One of things I love about Solaris is its ability to generate a core file when a system panics. The core files are an invaluable resource for figuring out what caused a host to panic, and are often the first thing OS vendor support organizations will request when you open a support case. Linux provides the kdump, diskdump and netdump tools to collect core file when a systems panics, and although not quite as seamless as their Solaris counterpart, they work relatively well.
I’m not a huge fan of diskdump and netdump, since they have special pre-requisites (i.e., operational networking, supported storage controller, etc.) that need to be met to ensure a core file is captured. Kdump does not. Kdump works by reserving a chunk of memory for a crash kernel, and then rebooting into this kernel when a box panics. Since the crashkernel uses a chunk of memory that is unused and reserved for this specific purpose, it can be sure that the memory it is using won’t taint the previous kernel. This approach also provides full access to the previous kernel’s memory, which is read and written off to disk or a network accessible location.
To configure kdump to write core files to the /var/crash directory on local disk, you will first need to install the kexec-tools package:
yum install kexec-tools
Once the package is installed, you will need to add a crashkernel line to the kernel boot arguments.
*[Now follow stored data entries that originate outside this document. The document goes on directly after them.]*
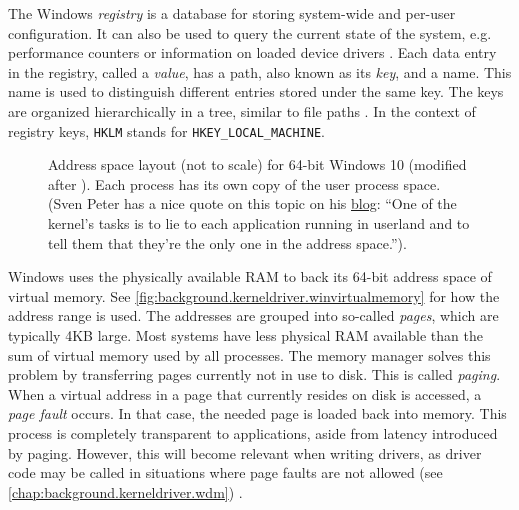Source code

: The Windows \emph{registry} is a database for storing system-wide and per-user configuration. It can also be used to query the current state of the system, e.g. performance counters or information on loaded device drivers \cite{Yosifovich2017}. Each data entry in the registry, called a \emph{value}, has a path, also known as its \emph{key}, and a name. This name is used to distinguish different entries stored under the same key. The keys are organized hierarchically in a tree, similar to file paths \cite{Win32}. In the context of registry keys, \texttt{HKLM} stands for \texttt{HKEY\_LOCAL\_MACHINE}.

\begin{figure}[htb!]
	\center
	\caption[
		Address space layout for 64-bit Windows 10.
	]{
		Address space layout (not to scale) for 64-bit Windows 10 (modified after \cite{Yosifovich2017}). %
		Each process has its own copy of the user process space.\\
		(Sven Peter has a nice quote on this topic on his \href{https://blog.svenpeter.dev/posts/m1_sprr_gxf/}{blog}: ``One of the kernel's tasks is to lie to each application running in userland and to tell them that they're the only one in the address space.'').
	}
	\label{fig:background.kerneldriver.winvirtualmemory}
\end{figure}

Windows uses the physically available RAM to back its 64-bit address space of virtual memory. See \autoref{fig:background.kerneldriver.winvirtualmemory} for how the address range is used. The addresses are grouped into so-called \emph{pages}, which are typically 4KB large. Most systems have less physical RAM available than the sum of virtual memory used by all processes. The memory manager solves this problem by transferring pages currently not in use to disk. This is called \emph{paging}. When a virtual address in a page that currently resides on disk is accessed, a \emph{page fault} occurs. In that case, the needed page is loaded back into memory. This process is completely transparent to applications, aside from latency introduced by paging. However, this will become relevant when writing drivers, as driver code may be called in situations where page faults are not allowed (see \autoref{chap:background.kerneldriver.wdm}) \cite{Yosifovich2017}.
This line contains the amount of memory to reserve for the crashkernel, and should look similar to the following (you may need to increase the amount of memory depending on the platform you are using):
title CentOS (2.6.18-128.el5) root (hd0,0) kernel /boot/vmlinuz-2.6.18-128.el5 ro root=LABEL=/ console=ttyS0 crashkernel=128M@16M initrd /boot/initrd-2.6.18-128.el5.img
To allow you to get a core file if a box hangs, you can enable sysrq magic key sequences by setting “kernel.sysrq” to 1 in /etc/sysctl.conf (you can also use the sysctl “-w” option to enable this feature on an active host):
kernel.sysrq = 1
Once these settings are in place, you can enable the kdump service with the chkconfig and service commands:
chkconfig kdump on
service kdump start
If you want to verify that kdump is working, you can type “alt + sysrq + c” on the console, or echo a “c” character to the sysrq-trigger proc entry:
echo "c" > /proc/sysrq-trigger
SysRq : Trigger a crashdump Linux version 2.6.18-128.el5 (firstname.lastname@example.org) ....
This will force a panic, which should result in a core file being generated in the /var/crash directory:
total 317240 drwxr-xr-x 2 root root 4096 Jul 5 18:32 . drwxr-xr-x 3 root root 4096 Jul 5 18:31 .. -r-------- 1 root root 944203448 Jul 5 18:32 vmcore
If you are like me and prefer to be notified when a box panics, you can configure your log monitoring solution to look for the string “kdump: saved a vmcore” in /var/log/messages:
Jul 5 18:32:08 kvmnode1 kdump: saved a vmcore to /var/crash/2009-07-05-18:31
Kdump is pretty sweet, and it’s definitely one of those technologies that every RAS savy engineer should be configuring on each server he or she deploys.